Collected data
▬▬▬
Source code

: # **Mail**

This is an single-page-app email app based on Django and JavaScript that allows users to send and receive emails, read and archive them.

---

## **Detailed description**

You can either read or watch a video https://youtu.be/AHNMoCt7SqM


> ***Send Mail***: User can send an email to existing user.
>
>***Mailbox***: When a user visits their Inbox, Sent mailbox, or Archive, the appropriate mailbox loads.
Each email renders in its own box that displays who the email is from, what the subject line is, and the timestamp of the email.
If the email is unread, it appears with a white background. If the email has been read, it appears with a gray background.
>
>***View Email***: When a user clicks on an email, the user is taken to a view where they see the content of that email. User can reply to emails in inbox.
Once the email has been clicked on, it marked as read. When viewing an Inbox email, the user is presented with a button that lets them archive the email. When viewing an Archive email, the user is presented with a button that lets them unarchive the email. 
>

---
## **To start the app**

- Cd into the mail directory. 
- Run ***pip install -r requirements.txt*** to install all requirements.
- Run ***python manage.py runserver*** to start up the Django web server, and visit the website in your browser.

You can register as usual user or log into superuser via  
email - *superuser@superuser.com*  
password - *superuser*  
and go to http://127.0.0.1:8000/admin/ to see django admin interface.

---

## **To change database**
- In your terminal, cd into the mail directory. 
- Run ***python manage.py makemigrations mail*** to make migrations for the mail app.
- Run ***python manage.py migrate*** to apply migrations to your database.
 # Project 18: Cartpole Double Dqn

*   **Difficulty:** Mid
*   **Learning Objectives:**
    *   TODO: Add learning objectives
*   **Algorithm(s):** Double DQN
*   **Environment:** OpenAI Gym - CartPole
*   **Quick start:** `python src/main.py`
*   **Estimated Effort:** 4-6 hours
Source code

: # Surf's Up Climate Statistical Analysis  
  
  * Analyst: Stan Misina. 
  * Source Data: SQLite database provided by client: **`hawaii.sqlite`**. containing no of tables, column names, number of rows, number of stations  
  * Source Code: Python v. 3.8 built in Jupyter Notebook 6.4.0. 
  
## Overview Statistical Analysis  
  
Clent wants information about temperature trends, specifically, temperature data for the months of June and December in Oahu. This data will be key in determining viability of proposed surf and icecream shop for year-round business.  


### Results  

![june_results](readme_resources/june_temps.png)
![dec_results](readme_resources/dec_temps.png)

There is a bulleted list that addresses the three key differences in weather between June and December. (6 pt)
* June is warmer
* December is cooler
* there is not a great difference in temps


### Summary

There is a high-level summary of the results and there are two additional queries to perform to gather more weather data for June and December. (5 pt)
▬▬▬
§ EXERCISE DESCRIPTION: Output nothing but the number of lines in the data containing the string "superuser".

§ WORKED SOLUTION: 3